Retrato compasivo e incomprensión de la complejidad

Entender es la consigna de la búsqueda que Josefin realiza. Sollozando, le dice a la familia de Claudio: “Llegué a Perú con ojos frescos, no sé mucho de la realidad que ustedes tenían, pero yo estoy aquí para entender” (min. 17:38). Entender qué sucedió durante el conflicto armado interno, qué era Sendero Luminoso y, principalmente, quién era su tía Augusta La Torre. Lo hallado será radicalmente distinto a lo que su familia narró: el discurso extendido y aceptado sobre el conflicto interno peruano no concibe a Augusta como una heroína, ni a Sendero Luminoso como un partido dirigido desde el pueblo, menos aún asume que su lucha fue “una revolución a favor de los pobres en Perú” (min. 1:42). Esta refutación es un aspecto saldado con rapidez en el documental. La gran responsabilidad de Sendero Luminoso en el conflicto es un punto que Josefin (y el documental con ella) asume y enuncia desde los primeros minutos: “tuvieron un sueño para este país, era un sueño de derechos iguales para todos, pero el sueño se convirtió en la pesadilla más terrible” (min. 9:10), monologa. Por el contrario, la resignificación que, con la búsqueda, encuentre para su tía resultará una comprensión difícil de aceptar.

A lo largo del filme se explora y propone una nueva representación para Augusta. Son diversos momentos en los cuales la camarada Norah es significada no como un ser despiadado o asesino a priori (como suele presentarse de modo estereotipado al sujeto senderista), mucho menos como el propio Sendero Luminoso la concibe —una “probada comunista, gran dirigente, ejemplo imperecedero de dar la vida por el Partido […] La más grande heroína del pueblo” (Comité Central del PCP 1989)—, sino como una persona que no llegó a ser aquello que los demás esperaban, pues truncó esta posibilidad al relacionarse con Abimael Guzmán y su grupo político. Wiström articula esta significación unificando las declaraciones que los entrevistados brindan, las mismas que dan cuenta de una mujer pasiva y juvenil —incluso ingenua e inexperta— cuya vida fue frustrada. Una pareja, fotógrafos de Augusta, la definen como una persona con mucha sensibilidad que pudo “haber sido una mujer que logre estatus, prestigio y muchas cosas” (min. 22:10), pero que a raíz de su relación con Abimael Guzmán tuvo un fuerte cambio y eligió “el camino de la violencia” (min. 22:34). Varios otros entrevistados la recuerdan como una joven alegre, líder, orgullosa de sus raíces, pero que quedó subyugada ante Guzmán, su esposo, mucho mayor que ella, quien encendió sus ideas de cambio y justicia social. Así, Augusta es mostrada como alguien que pudo ser algo más (de hecho, lo era), hasta que Abimael Guzmán la condujo (bajo la anuencia familiar) por el camino de la violencia. Se trata de una exculpación, un reposicionamiento de su agencia: no es una heroína o una sanguinaria asesina (como se la venía representando), sino una víctima de Abimael. Alguien que —¿acaso como tantos otros?— se sometió al pensamiento Gonzalo.

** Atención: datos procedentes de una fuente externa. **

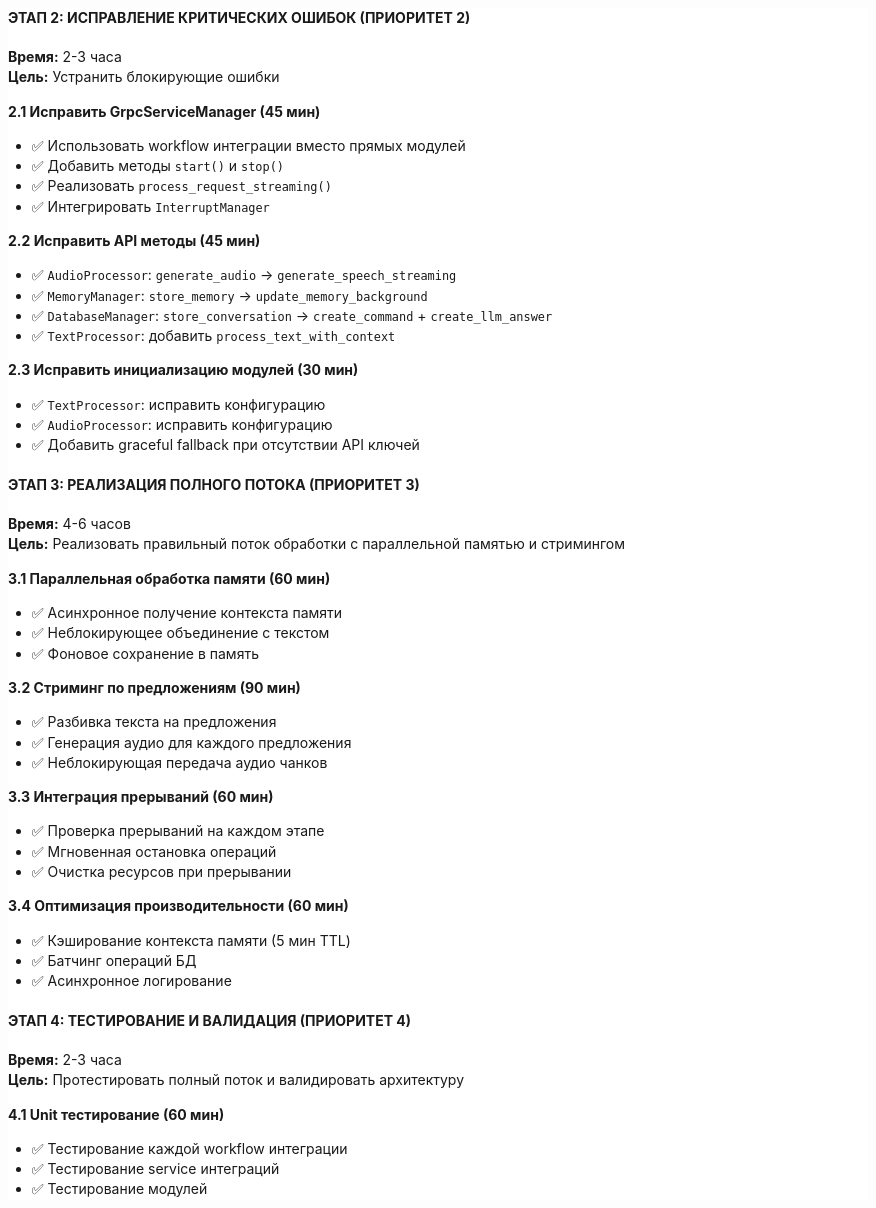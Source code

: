 #### **ЭТАП 2: ИСПРАВЛЕНИЕ КРИТИЧЕСКИХ ОШИБОК (ПРИОРИТЕТ 2)**
**Время:** 2-3 часа  
**Цель:** Устранить блокирующие ошибки

**2.1 Исправить GrpcServiceManager (45 мин)**
- ✅ Использовать workflow интеграции вместо прямых модулей
- ✅ Добавить методы `start()` и `stop()`
- ✅ Реализовать `process_request_streaming()`
- ✅ Интегрировать `InterruptManager`

**2.2 Исправить API методы (45 мин)**
- ✅ `AudioProcessor`: `generate_audio` → `generate_speech_streaming`
- ✅ `MemoryManager`: `store_memory` → `update_memory_background`
- ✅ `DatabaseManager`: `store_conversation` → `create_command` + `create_llm_answer`
- ✅ `TextProcessor`: добавить `process_text_with_context`

**2.3 Исправить инициализацию модулей (30 мин)**
- ✅ `TextProcessor`: исправить конфигурацию
- ✅ `AudioProcessor`: исправить конфигурацию
- ✅ Добавить graceful fallback при отсутствии API ключей

#### **ЭТАП 3: РЕАЛИЗАЦИЯ ПОЛНОГО ПОТОКА (ПРИОРИТЕТ 3)**
**Время:** 4-6 часов  
**Цель:** Реализовать правильный поток обработки с параллельной памятью и стримингом

**3.1 Параллельная обработка памяти (60 мин)**
- ✅ Асинхронное получение контекста памяти
- ✅ Неблокирующее объединение с текстом
- ✅ Фоновое сохранение в память

**3.2 Стриминг по предложениям (90 мин)**
- ✅ Разбивка текста на предложения
- ✅ Генерация аудио для каждого предложения
- ✅ Неблокирующая передача аудио чанков

**3.3 Интеграция прерываний (60 мин)**
- ✅ Проверка прерываний на каждом этапе
- ✅ Мгновенная остановка операций
- ✅ Очистка ресурсов при прерывании

**3.4 Оптимизация производительности (60 мин)**
- ✅ Кэширование контекста памяти (5 мин TTL)
- ✅ Батчинг операций БД
- ✅ Асинхронное логирование

#### **ЭТАП 4: ТЕСТИРОВАНИЕ И ВАЛИДАЦИЯ (ПРИОРИТЕТ 4)**
**Время:** 2-3 часа  
**Цель:** Протестировать полный поток и валидировать архитектуру

**4.1 Unit тестирование (60 мин)**
- ✅ Тестирование каждой workflow интеграции
- ✅ Тестирование service интеграций
- ✅ Тестирование модулей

Josefin intentará asumir este discurso. En diversos momentos de la película acusa al líder del PCP-SL de poseer un control total sobre Augusta: no solo cambió su vida, aun muerta su poder sigue ejerciéndose sobre ella (solo él y la cúpula senderista saben de qué y cómo murió, dónde enterraron su cuerpo). En una parte de la conversación que mantiene con la familia de Claudio deja clara esta posición, Flor le pregunta “¿tú qué sientes por Abimael?”, Josefin, llorando, le responde: “a veces yo odio a él [sic], seguramente sabe qué pasó con Augusta” (min. 91:41). En otro momento incide en que “Augusta también era una hija, era una hermana” (28:59), de cuyo final su familia también quiere y merece saber. Esto es algo que Wiström registra bien al mostrar los restos incautados por la policía y al colocar la voz en off de Josefin expresando el dolor familiar por la desaparición de su tía muerta y por la ausencia de objetos personales que les permitan recordarla (Figura 2). También lo expresa al proponer una traslación comparativa en la que una pintura con el perfil de Augusta es reemplazada por su fotografía (Figura 3): un intento por demostrar que, con lo investigado y escuchado por Josefin, se está pasando de ese retrato público senderista (cómo la ven) a uno más íntimo (cómo realmente es), el retrato real de Augusta que solo su sobrina y unos pocos poseen. La protagonista lograría, como anota De Vivanco (Reference Vivanco2018), “algún grado de ‘reivindicación’ para su tía […] al humanizarla”. El proyecto audiovisual exhibiría cómo lo descubierto por Josefin permite ubicar a Augusta bajo un rol distinto, como si fuera una víctima más: se la presenta como una mujer que sucumbió —por inexperiencia, por ingenuidad, por amor— ante el poder de Abimael Guzmán. Pero si bien este retrato resulta menos maniqueo (enfatiza una mirada compasiva para un personaje prototípicamente demonizado), es insuficiente, pues omite su rol político. Ni la protagonista, ni la historia mencionan de manera explícita su activa participación durante la guerra, su liderazgo senderista o sus incursiones armadas. No hay imputación directa para Augusta (o, en todo caso, solo la hay limitadamente), lo que sí prevalece es una mirada parcial, compasiva.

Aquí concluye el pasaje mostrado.